* [What you need to do]
Using the data that follows, say how many lines contain the word "relacijo", giving the number by itself.

[[ Recorded data, beginning ]]

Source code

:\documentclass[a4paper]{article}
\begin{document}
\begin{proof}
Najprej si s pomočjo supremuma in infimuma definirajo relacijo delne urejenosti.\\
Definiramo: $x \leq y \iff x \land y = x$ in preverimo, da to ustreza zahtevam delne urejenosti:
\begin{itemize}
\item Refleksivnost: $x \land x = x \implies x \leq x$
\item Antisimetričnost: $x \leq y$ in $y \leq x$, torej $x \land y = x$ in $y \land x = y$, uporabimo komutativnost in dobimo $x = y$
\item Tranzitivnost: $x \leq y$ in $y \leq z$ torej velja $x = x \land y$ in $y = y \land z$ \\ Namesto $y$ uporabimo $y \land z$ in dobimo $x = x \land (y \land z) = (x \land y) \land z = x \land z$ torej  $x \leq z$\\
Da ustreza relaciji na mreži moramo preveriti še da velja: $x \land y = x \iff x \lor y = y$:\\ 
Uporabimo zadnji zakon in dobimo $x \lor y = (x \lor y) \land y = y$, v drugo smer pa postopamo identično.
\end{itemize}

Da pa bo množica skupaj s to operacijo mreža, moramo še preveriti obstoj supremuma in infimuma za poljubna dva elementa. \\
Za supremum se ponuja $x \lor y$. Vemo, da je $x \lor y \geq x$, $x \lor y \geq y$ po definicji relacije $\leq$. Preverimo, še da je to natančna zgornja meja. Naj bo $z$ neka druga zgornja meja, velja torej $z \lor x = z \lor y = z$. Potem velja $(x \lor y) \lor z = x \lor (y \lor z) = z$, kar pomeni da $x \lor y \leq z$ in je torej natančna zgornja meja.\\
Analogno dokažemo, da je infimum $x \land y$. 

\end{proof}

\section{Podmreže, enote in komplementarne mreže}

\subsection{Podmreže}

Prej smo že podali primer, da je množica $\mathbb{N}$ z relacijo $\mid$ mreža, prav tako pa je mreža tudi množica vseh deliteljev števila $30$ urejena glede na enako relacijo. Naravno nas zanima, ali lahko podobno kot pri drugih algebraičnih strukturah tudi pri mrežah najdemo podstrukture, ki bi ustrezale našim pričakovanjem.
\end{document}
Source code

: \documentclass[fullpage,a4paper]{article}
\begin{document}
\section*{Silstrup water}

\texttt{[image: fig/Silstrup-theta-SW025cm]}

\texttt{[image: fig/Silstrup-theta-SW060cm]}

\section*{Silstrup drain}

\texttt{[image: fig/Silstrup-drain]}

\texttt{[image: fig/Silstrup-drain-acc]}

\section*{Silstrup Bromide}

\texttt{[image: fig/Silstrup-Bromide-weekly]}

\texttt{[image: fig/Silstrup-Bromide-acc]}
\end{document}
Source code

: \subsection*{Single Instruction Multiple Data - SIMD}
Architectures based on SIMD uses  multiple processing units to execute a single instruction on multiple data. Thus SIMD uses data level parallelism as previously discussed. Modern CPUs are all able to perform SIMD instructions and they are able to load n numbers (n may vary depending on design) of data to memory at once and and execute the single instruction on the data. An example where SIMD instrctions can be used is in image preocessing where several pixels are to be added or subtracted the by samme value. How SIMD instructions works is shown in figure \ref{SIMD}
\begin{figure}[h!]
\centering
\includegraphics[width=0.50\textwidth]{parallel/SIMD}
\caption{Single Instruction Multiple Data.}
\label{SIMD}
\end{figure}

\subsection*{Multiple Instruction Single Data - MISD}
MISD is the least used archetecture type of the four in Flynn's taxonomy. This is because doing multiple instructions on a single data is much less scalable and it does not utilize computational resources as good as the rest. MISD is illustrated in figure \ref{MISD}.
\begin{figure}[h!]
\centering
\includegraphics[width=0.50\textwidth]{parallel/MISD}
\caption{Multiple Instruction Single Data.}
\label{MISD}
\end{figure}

[[ Recorded data, end ]]

* [Answer section]
2